##### DATA RECORDS
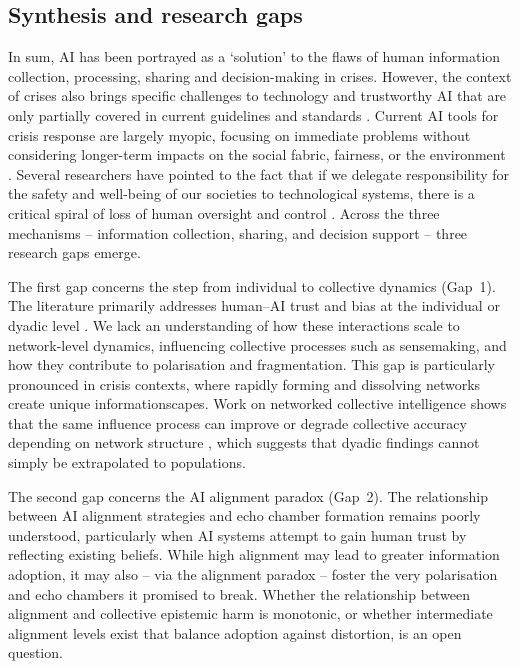 \documentclass[sn-apacite]{sn-jnl}
\begin{document}
\subsection{Synthesis and research gaps}\label{sec:synthesis}

In sum, AI has been portrayed as a `solution' to the flaws of human information collection, processing, sharing and decision-making in crises. However, the context of crises also brings specific challenges to technology and trustworthy AI that are only partially covered in current guidelines and standards \citep{ozmen2023six}. Current AI tools for crisis response are largely myopic, focusing on immediate problems without considering longer-term impacts on the social fabric, fairness, or the environment \citep{harika2024harnessing}. Several researchers have pointed to the fact that if we delegate responsibility for the safety and well-being of our societies to technological systems, there is a critical spiral of loss of human oversight and control \citep{comes2024ai}. Across the three mechanisms -- information collection, sharing, and decision support -- three research gaps emerge.

The first gap concerns the step from individual to collective dynamics (Gap~1). The literature primarily addresses human--AI trust and bias at the individual or dyadic level \citep{glikson2020human,glickman2024human}. We lack an understanding of how these interactions scale to network-level dynamics, influencing collective processes such as sensemaking, and how they contribute to polarisation and fragmentation. This gap is particularly pronounced in crisis contexts, where rapidly forming and dissolving networks create unique informationscapes. Work on networked collective intelligence shows that the same influence process can improve or degrade collective accuracy depending on network structure \citep{lorenz2011social,becker2017network}, which suggests that dyadic findings cannot simply be extrapolated to populations.

The second gap concerns the AI alignment paradox (Gap~2). The relationship between AI alignment strategies and echo chamber formation remains poorly understood, particularly when AI systems attempt to gain human trust by reflecting existing beliefs. While high alignment may lead to greater information adoption, it may also -- via the alignment paradox \citep{west2025alignment} -- foster the very polarisation and echo chambers it promised to break. Whether the relationship between alignment and collective epistemic harm is monotonic, or whether intermediate alignment levels exist that balance adoption against distortion, is an open question.
\end{document}
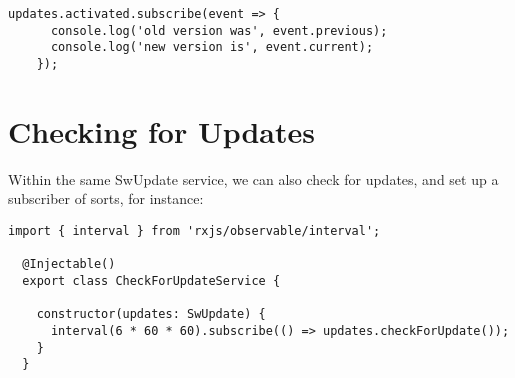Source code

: \begin{lstlisting}[caption=app.routing.module.ts file]
    updates.activated.subscribe(event => {
      console.log('old version was', event.previous);
      console.log('new version is', event.current);
    });
\end{lstlisting}

\section{ Checking for Updates }
Within the same SwUpdate service, we can also check for updates, and set up a
subscriber of sorts, for instance:
\begin{lstlisting}[caption=app.routing.module.ts file]
  import { interval } from 'rxjs/observable/interval';

  @Injectable()
  export class CheckForUpdateService {

    constructor(updates: SwUpdate) {
      interval(6 * 60 * 60).subscribe(() => updates.checkForUpdate());
    }
  }
\end{lstlisting}
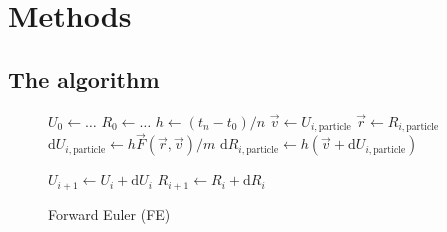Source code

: \section{Methods}\label{sec:methods}
%

\subsection*{The algorithm}



\begin{figure}
    \begin{algorithm}[H]
    \scriptsize
    \caption{Forward Euler (FE)}
    \label{algo:FE}
        \begin{algorithmic}
            \State $U_0 \leftarrow \dots$         %
            \State $R_0 \leftarrow \dots$        
            \State $h \leftarrow (t_n-t_0)/n$  
            \State $\vec{v} \leftarrow U_{i,\text{particle}}$
            \State $\vec{r} \leftarrow R_{i,\text{particle}}$
            \State $\text{d}U_{i, \text{particle}} \leftarrow h \vec{F}(\vec{r}, \vec{v})/m$
            \State $\text{d}R_{i, \text{particle}} \leftarrow h (\vec{v} + \text{d}U_{i, \text{particle}})$ 
            \EndFor

            \State $U_{i+1} \leftarrow U_{i} + \text{d}U_{i}$ 
            \State $R_{i+1} \leftarrow R_{i} + \text{d}R_{i}$ 
            \EndFor
        \end{algorithmic}
    \end{algorithm}
\end{figure}


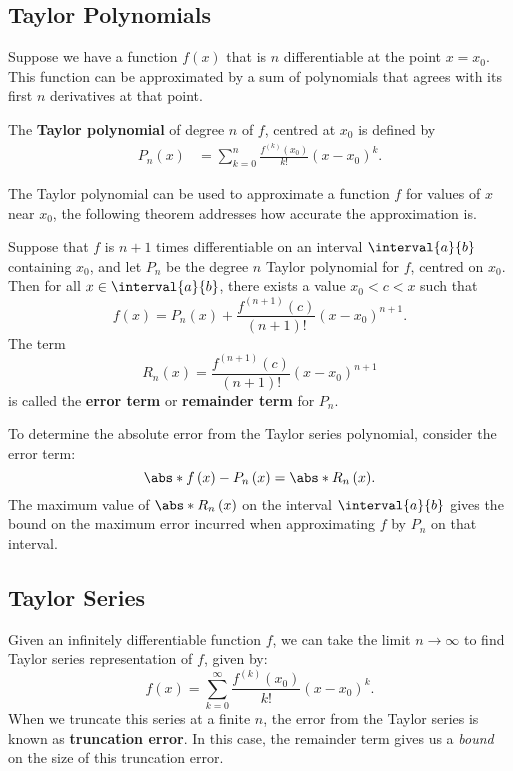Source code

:\documentclass{article}
\begin{document}
\subsection{Taylor Polynomials}
Suppose we have a function \(f\left( x \right)\) that is \(n\)
differentiable at the point \(x = x_0\). This function can be
approximated by a sum of polynomials that agrees with its first \(n\)
derivatives at that point.
\begin{definition}
    The \textbf{Taylor polynomial} of degree \(n\) of \(f\), centred at
    \(x_0\) is defined by
    \begin{align*}
        P_n\left( x \right) & = \sum_{k = 0}^n \frac{f^{\left( k \right)}\left( x_0 \right)}{k!} \left( x - x_0 \right)^k.
    \end{align*}
\end{definition}
The Taylor polynomial can be used to approximate a function \(f\) for
values of \(x\) near \(x_0\), the following theorem addresses how
accurate the approximation is.
\begin{definition}
    Suppose that \(f\) is \(n + 1\) times differentiable on an interval
    \(\interval{a}{b}\) containing \(x_0\), and let \(P_n\) be the
    degree \(n\) Taylor polynomial for \(f\), centred on \(x_0\). Then
    for all \(x \in \interval{a}{b}\), there exists a value
    \(x_0 < c < x\) such that
    \begin{equation*}
        f\left( x \right) = P_n\left( x \right) + \frac{f^{\left( n + 1 \right)}\left( c \right)}{\left( n + 1 \right)!} \left( x - x_0 \right)^{n + 1}.
    \end{equation*}
    The term
    \begin{equation*}
        R_n\left( x \right) = \frac{f^{\left( n + 1 \right)}\left( c \right)}{\left( n + 1 \right)!} \left( x - x_0 \right)^{n + 1}
    \end{equation*}
    is called the \textbf{error term} or \textbf{remainder term} for
    \(P_n\).
\end{definition}
To determine the absolute error from the Taylor series polynomial,
consider the error term:
\begin{equation*}
    \abs*{f\left( x \right) - P_n\left( x \right)} = \abs*{R_n\left( x \right)}.
\end{equation*}
The maximum value of \(\abs*{R_n\left( x \right)}\) on the interval
\(\interval{a}{b}\) gives the bound on the maximum error incurred when
approximating \(f\) by \(P_n\) on that interval.
\subsection{Taylor Series}
Given an infinitely differentiable function \(f\), we can take the
limit \(n \to \infty\) to find Taylor series representation of \(f\),
given by:
\begin{equation*}
    f\left( x \right) = \sum_{k = 0}^\infty \frac{f^{\left( k \right)}\left( x_0 \right)}{k!} \left( x - x_0 \right)^k.
\end{equation*}
When we truncate this series at a finite \(n\), the error from the
Taylor series is known as \textbf{truncation error}. In this case, the
remainder term gives us a \textit{bound} on the size of this truncation
error.
\end{document}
##########
### THE TASK
Your answer must be an exact copy of the data above, minus its pictures.

### EXERCISE RESULT
 \documentclass[sn-apacite]{sn-jnl}
\begin{document}
\subsection{Synthesis and research gaps}\label{sec:synthesis}

In sum, AI has been portrayed as a `solution' to the flaws of human information collection, processing, sharing and decision-making in crises. However, the context of crises also brings specific challenges to technology and trustworthy AI that are only partially covered in current guidelines and standards \citep{ozmen2023six}. Current AI tools for crisis response are largely myopic, focusing on immediate problems without considering longer-term impacts on the social fabric, fairness, or the environment \citep{harika2024harnessing}. Several researchers have pointed to the fact that if we delegate responsibility for the safety and well-being of our societies to technological systems, there is a critical spiral of loss of human oversight and control \citep{comes2024ai}. Across the three mechanisms -- information collection, sharing, and decision support -- three research gaps emerge.

The first gap concerns the step from individual to collective dynamics (Gap~1). The literature primarily addresses human--AI trust and bias at the individual or dyadic level \citep{glikson2020human,glickman2024human}. We lack an understanding of how these interactions scale to network-level dynamics, influencing collective processes such as sensemaking, and how they contribute to polarisation and fragmentation. This gap is particularly pronounced in crisis contexts, where rapidly forming and dissolving networks create unique informationscapes. Work on networked collective intelligence shows that the same influence process can improve or degrade collective accuracy depending on network structure \citep{lorenz2011social,becker2017network}, which suggests that dyadic findings cannot simply be extrapolated to populations.

The second gap concerns the AI alignment paradox (Gap~2). The relationship between AI alignment strategies and echo chamber formation remains poorly understood, particularly when AI systems attempt to gain human trust by reflecting existing beliefs. While high alignment may lead to greater information adoption, it may also -- via the alignment paradox \citep{west2025alignment} -- foster the very polarisation and echo chambers it promised to break. Whether the relationship between alignment and collective epistemic harm is monotonic, or whether intermediate alignment levels exist that balance adoption against distortion, is an open question.
\end{document}
Source code

: \begin{lstlisting}[caption=app.routing.module.ts file]
    updates.activated.subscribe(event => {
      console.log('old version was', event.previous);
      console.log('new version is', event.current);
    });
\end{lstlisting}

\section{ Checking for Updates }
Within the same SwUpdate service, we can also check for updates, and set up a
subscriber of sorts, for instance:
\begin{lstlisting}[caption=app.routing.module.ts file]
  import { interval } from 'rxjs/observable/interval';

  @Injectable()
  export class CheckForUpdateService {

    constructor(updates: SwUpdate) {
      interval(6 * 60 * 60).subscribe(() => updates.checkForUpdate());
    }
  }
\end{lstlisting}
Source code

: \section{Methods}\label{sec:methods}
%

\subsection*{The algorithm}



\begin{figure}
    \begin{algorithm}[H]
    \scriptsize
    \caption{Forward Euler (FE)}
    \label{algo:FE}
        \begin{algorithmic}
            \State $U_0 \leftarrow \dots$         %
            \State $R_0 \leftarrow \dots$        
            \State $h \leftarrow (t_n-t_0)/n$  
            \State $\vec{v} \leftarrow U_{i,\text{particle}}$
            \State $\vec{r} \leftarrow R_{i,\text{particle}}$
            \State $\text{d}U_{i, \text{particle}} \leftarrow h \vec{F}(\vec{r}, \vec{v})/m$
            \State $\text{d}R_{i, \text{particle}} \leftarrow h (\vec{v} + \text{d}U_{i, \text{particle}})$ 
            \EndFor

            \State $U_{i+1} \leftarrow U_{i} + \text{d}U_{i}$ 
            \State $R_{i+1} \leftarrow R_{i} + \text{d}R_{i}$ 
            \EndFor
        \end{algorithmic}
    \end{algorithm}
\end{figure}


Source code

:\documentclass{article}
\begin{document}
\subsection{Taylor Polynomials}
Suppose we have a function \(f\left( x \right)\) that is \(n\)
differentiable at the point \(x = x_0\). This function can be
approximated by a sum of polynomials that agrees with its first \(n\)
derivatives at that point.
\begin{definition}
    The \textbf{Taylor polynomial} of degree \(n\) of \(f\), centred at
    \(x_0\) is defined by
    \begin{align*}
        P_n\left( x \right) & = \sum_{k = 0}^n \frac{f^{\left( k \right)}\left( x_0 \right)}{k!} \left( x - x_0 \right)^k.
    \end{align*}
\end{definition}
The Taylor polynomial can be used to approximate a function \(f\) for
values of \(x\) near \(x_0\), the following theorem addresses how
accurate the approximation is.
\begin{definition}
    Suppose that \(f\) is \(n + 1\) times differentiable on an interval
    \(\interval{a}{b}\) containing \(x_0\), and let \(P_n\) be the
    degree \(n\) Taylor polynomial for \(f\), centred on \(x_0\). Then
    for all \(x \in \interval{a}{b}\), there exists a value
    \(x_0 < c < x\) such that
    \begin{equation*}
        f\left( x \right) = P_n\left( x \right) + \frac{f^{\left( n + 1 \right)}\left( c \right)}{\left( n + 1 \right)!} \left( x - x_0 \right)^{n + 1}.
    \end{equation*}
    The term
    \begin{equation*}
        R_n\left( x \right) = \frac{f^{\left( n + 1 \right)}\left( c \right)}{\left( n + 1 \right)!} \left( x - x_0 \right)^{n + 1}
    \end{equation*}
    is called the \textbf{error term} or \textbf{remainder term} for
    \(P_n\).
\end{definition}
To determine the absolute error from the Taylor series polynomial,
consider the error term:
\begin{equation*}
    \abs*{f\left( x \right) - P_n\left( x \right)} = \abs*{R_n\left( x \right)}.
\end{equation*}
The maximum value of \(\abs*{R_n\left( x \right)}\) on the interval
\(\interval{a}{b}\) gives the bound on the maximum error incurred when
approximating \(f\) by \(P_n\) on that interval.
\subsection{Taylor Series}
Given an infinitely differentiable function \(f\), we can take the
limit \(n \to \infty\) to find Taylor series representation of \(f\),
given by:
\begin{equation*}
    f\left( x \right) = \sum_{k = 0}^\infty \frac{f^{\left( k \right)}\left( x_0 \right)}{k!} \left( x - x_0 \right)^k.
\end{equation*}
When we truncate this series at a finite \(n\), the error from the
Taylor series is known as \textbf{truncation error}. In this case, the
remainder term gives us a \textit{bound} on the size of this truncation
error.
\end{document}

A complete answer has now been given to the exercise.